Requirement:
The answer must be one number: how many lines below contain the word "text".
[Start of Attachment]
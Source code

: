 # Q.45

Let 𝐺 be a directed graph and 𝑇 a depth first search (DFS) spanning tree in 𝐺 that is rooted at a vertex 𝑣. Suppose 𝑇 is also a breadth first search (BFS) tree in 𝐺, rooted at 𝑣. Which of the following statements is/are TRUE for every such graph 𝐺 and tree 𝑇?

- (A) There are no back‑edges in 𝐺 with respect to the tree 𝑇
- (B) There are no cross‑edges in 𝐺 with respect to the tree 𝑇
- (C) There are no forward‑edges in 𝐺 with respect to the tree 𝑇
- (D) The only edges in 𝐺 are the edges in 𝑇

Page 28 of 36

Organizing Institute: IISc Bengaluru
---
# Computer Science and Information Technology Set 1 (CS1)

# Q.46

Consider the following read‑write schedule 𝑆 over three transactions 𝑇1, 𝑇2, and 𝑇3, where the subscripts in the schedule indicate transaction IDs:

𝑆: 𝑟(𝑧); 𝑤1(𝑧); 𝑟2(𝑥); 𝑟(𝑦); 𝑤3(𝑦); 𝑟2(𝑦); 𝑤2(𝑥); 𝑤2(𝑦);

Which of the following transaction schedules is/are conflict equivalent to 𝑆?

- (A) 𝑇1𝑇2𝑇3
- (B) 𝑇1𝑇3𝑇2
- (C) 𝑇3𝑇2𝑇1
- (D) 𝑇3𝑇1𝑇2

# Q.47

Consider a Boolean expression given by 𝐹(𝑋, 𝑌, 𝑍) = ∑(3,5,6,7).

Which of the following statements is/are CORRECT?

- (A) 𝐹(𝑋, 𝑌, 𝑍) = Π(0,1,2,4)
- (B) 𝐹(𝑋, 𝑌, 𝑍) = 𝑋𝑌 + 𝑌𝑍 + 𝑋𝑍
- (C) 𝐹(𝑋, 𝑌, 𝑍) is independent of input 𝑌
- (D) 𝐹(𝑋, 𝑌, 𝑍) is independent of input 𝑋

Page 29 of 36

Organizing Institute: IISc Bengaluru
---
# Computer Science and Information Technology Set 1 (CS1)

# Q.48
[End of Attachment]
[Start of Attachment]
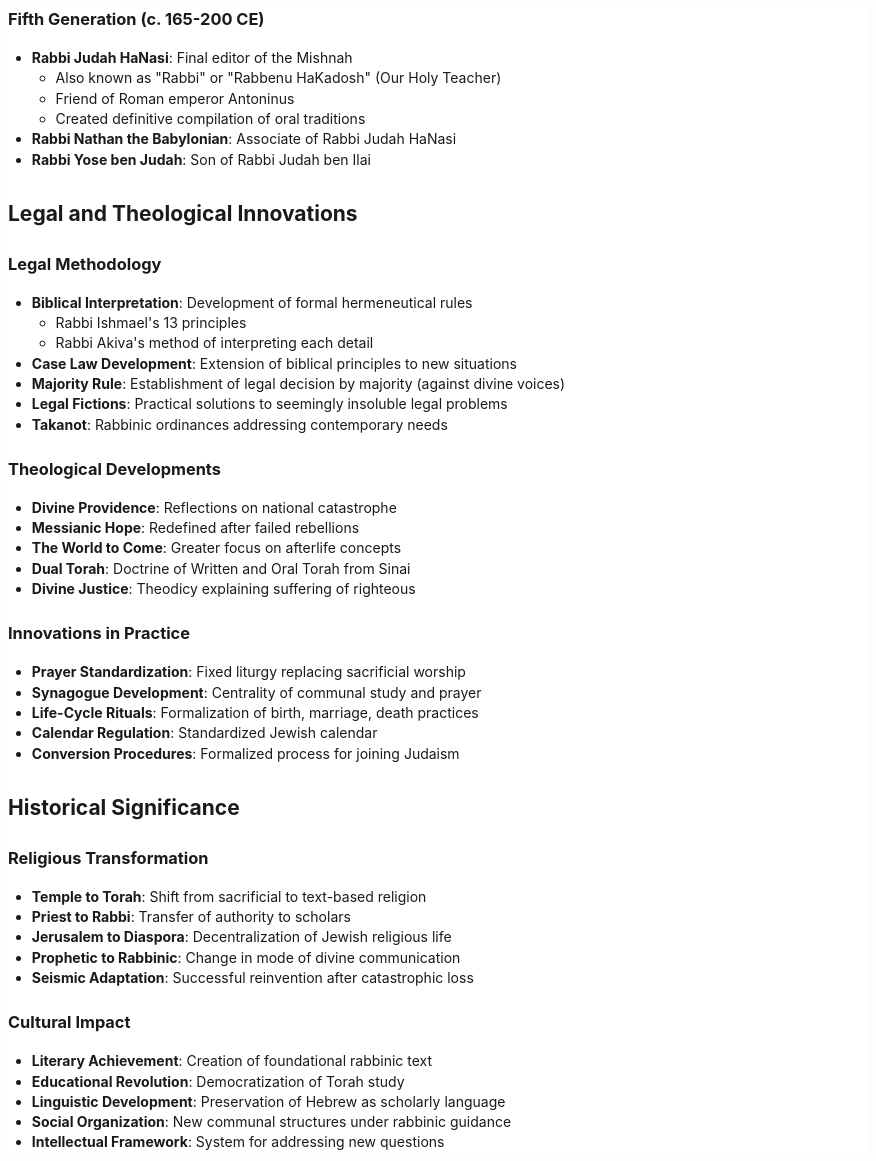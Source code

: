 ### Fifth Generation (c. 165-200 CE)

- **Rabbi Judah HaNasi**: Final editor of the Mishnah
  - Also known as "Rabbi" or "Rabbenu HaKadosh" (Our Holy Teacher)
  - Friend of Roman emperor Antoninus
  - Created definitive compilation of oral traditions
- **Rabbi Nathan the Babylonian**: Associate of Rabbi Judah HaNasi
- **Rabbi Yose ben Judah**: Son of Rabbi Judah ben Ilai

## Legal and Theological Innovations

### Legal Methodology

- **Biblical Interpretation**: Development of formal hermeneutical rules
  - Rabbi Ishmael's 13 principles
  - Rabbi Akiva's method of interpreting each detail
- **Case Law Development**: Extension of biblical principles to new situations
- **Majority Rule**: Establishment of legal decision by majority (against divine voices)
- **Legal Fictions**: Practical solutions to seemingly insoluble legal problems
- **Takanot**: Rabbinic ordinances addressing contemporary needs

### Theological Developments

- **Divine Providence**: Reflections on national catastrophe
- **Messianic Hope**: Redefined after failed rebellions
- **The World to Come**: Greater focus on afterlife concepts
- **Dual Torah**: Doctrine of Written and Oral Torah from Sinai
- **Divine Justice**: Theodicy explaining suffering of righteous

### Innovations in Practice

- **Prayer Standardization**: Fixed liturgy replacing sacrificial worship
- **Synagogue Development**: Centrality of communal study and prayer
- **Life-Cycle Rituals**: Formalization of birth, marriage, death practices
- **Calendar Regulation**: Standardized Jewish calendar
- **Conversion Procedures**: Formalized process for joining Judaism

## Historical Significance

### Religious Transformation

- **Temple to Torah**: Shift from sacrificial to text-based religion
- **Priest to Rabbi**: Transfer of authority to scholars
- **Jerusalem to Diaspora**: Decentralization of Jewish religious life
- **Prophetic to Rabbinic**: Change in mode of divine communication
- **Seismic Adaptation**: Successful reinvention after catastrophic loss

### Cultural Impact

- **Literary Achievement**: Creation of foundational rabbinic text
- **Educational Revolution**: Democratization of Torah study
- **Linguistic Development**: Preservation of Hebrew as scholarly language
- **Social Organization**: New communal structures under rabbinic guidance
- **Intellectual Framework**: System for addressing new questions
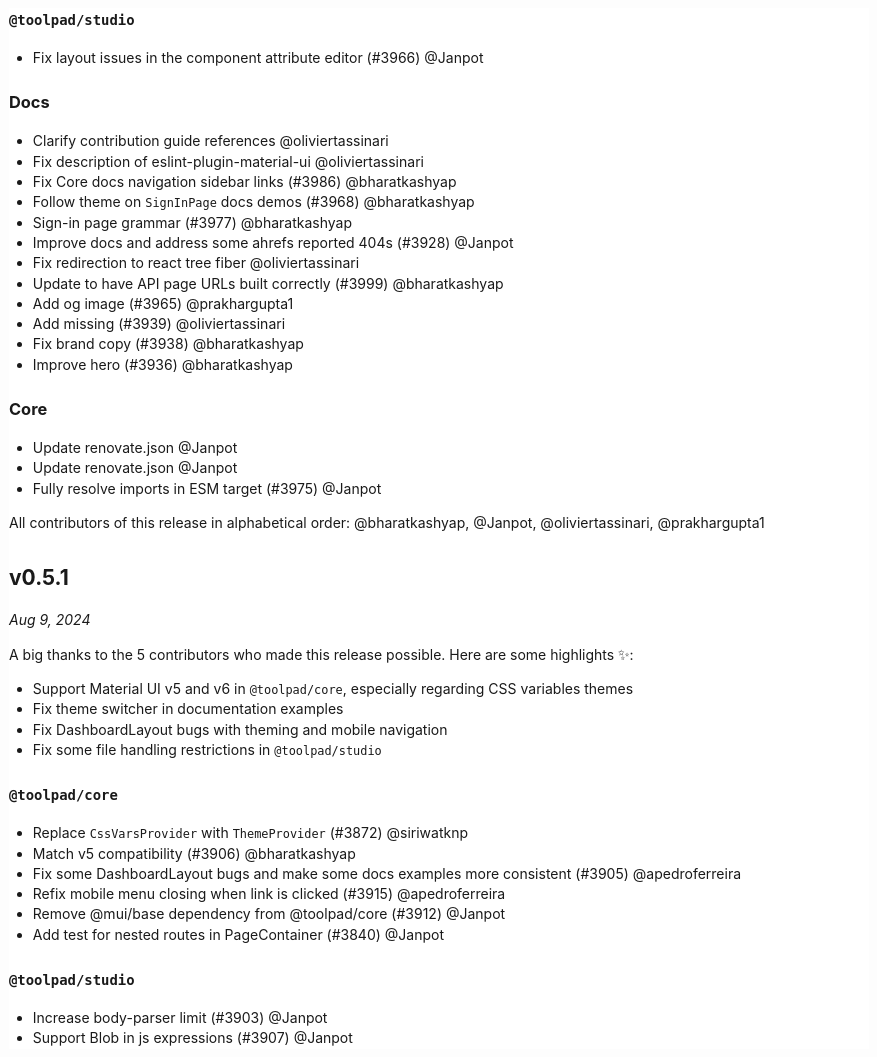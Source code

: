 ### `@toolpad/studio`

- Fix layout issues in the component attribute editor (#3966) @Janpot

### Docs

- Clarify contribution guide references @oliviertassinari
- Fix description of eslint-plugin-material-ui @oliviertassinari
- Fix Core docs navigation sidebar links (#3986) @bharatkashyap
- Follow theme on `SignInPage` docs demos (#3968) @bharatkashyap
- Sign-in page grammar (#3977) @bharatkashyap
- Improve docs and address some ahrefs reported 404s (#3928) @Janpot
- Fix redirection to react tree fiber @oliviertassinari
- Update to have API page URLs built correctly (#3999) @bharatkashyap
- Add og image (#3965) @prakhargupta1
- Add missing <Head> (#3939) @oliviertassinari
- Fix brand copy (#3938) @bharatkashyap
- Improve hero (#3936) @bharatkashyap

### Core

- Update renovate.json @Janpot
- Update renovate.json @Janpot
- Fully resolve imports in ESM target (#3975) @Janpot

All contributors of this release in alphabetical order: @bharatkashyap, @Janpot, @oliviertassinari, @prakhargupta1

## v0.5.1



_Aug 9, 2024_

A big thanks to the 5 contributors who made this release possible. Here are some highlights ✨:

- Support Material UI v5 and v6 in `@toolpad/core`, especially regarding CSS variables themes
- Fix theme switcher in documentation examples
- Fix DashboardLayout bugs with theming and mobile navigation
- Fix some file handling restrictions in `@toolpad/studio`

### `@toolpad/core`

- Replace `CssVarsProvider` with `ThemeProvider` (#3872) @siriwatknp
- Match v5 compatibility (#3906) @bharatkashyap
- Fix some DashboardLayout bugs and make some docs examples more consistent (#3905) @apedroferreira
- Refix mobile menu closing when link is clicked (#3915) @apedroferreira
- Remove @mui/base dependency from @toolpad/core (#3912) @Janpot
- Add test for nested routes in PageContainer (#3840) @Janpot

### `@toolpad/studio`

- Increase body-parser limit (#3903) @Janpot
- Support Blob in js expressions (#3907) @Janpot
[End of Attachment]
Reply to the exercise:
2